Lenders Ask Supreme Court to Hear Their Appeal Over Chrysler Sale
Monday, June 8, 2009
A small but persistent group of lenders has turned to the U.S. Supreme Court in its last attempt to challenge the government-backed sale of Chrysler's assets to a company run by Italian automaker Fiat.
Three Indiana state pension and construction funds late Saturday filed documents requesting that the sale be delayed so that the Supreme Court can hear their appeal. Two lower courts have already rejected the lenders' objections. On Friday, the U.S. Court of Appeals for the 2nd Circuit ruled the sale could go forward after 4 p.m. today or earlier if the Supreme Court declines to take up the case.

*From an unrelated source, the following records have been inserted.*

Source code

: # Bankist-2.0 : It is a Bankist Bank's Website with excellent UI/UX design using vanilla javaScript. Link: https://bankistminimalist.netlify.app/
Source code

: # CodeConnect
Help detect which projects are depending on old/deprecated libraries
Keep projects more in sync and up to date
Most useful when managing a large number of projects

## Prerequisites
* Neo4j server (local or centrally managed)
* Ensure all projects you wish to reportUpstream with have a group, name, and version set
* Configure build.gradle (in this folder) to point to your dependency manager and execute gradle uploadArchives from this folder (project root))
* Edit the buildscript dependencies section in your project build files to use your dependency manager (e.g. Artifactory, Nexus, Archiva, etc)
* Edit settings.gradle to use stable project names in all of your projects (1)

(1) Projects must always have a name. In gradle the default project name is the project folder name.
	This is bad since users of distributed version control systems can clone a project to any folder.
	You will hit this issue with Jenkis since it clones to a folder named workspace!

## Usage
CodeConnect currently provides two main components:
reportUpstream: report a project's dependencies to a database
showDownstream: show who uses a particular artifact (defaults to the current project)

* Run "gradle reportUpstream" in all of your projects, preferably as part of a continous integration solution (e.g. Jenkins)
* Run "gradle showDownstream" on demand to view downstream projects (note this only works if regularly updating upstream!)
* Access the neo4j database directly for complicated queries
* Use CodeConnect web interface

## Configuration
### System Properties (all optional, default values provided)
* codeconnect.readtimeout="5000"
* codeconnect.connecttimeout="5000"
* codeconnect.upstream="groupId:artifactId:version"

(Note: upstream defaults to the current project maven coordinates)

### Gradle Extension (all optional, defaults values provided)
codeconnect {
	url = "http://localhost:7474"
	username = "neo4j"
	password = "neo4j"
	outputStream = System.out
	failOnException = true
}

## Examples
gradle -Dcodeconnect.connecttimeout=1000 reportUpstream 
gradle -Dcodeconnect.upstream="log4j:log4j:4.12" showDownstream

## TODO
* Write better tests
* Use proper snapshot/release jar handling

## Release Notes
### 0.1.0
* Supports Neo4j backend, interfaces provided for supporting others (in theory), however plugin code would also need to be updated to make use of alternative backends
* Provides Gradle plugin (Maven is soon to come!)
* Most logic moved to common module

The Indiana funds' emergency application was made, under Supreme Court procedures, to Justice Ruth Bader Ginsburg, who oversees the 2nd circuit appeals court. Ginsburg could rule on her own or refer the matter to the high court.
The Indiana funds contend that the sale of most of Chrysler's assets to a new company -- to be jointly owned by Fiat, the United Auto Workers union and the U.S. and Canadian governments -- breaches numerous laws. For one, they argue, the process tramples on the funds' rights as senior lenders to Chrysler because they would recover less than junior lenders. The Indiana funds hold about $42 million of the $6.9 billion in secured loans. Under the agreement hammered out by the Obama administration with most of the first-lien lenders, the group would recover about $2 billion, or 29 cents on the dollar.
The funds also contend that the quick bankruptcy proceedings pursued by Chrysler and the Obama administration -- a federal bankruptcy judge approved the sale 32 days after the automaker filed for one of the largest bankruptcies in U.S. history -- did not comply with bankruptcy law. The Indiana funds are also arguing that the Treasury illegally used money from the federal Troubled Assets Relief Program, meant for financial institutions, to prop up Chrysler.
"Absent a stay, the Court will be deprived of the opportunity to decide critical, nationally significant legal issues relating to management of the economy by the United States Government," the Indiana funds wrote in their Supreme Court application.
Joining the Indiana funds in requesting a stay is a coalition of consumer protection groups and tort claimants who are objecting to the sale of Chrysler's assets "free and clear" of product liability claims.
If the Supreme Court takes the rare step of granting the stay, it could threaten the Obama administration's rescue plan for the auto industry, which has cost taxpayers nearly $40 billion. General Motors is pursuing a type of bankruptcy similar to that of Chrysler, and both companies say a quick sale of their assets is critical. Indeed, Fiat can walk away from the Chrysler deal if a sale is not completed by June 15.
Chrysler and the U.S. government were preparing responses to the high court last night; they have argued in lower courts that the Fiat sale was lawful and the only alternative to liquidation and the loss of tens of thousands of jobs.
In documents filed with the Supreme Court last night, a collection of unsecured creditors supporting the sale wrote that "the balance of harms tilts so overwhelmingly against a stay that the Application should be denied on this ground alone."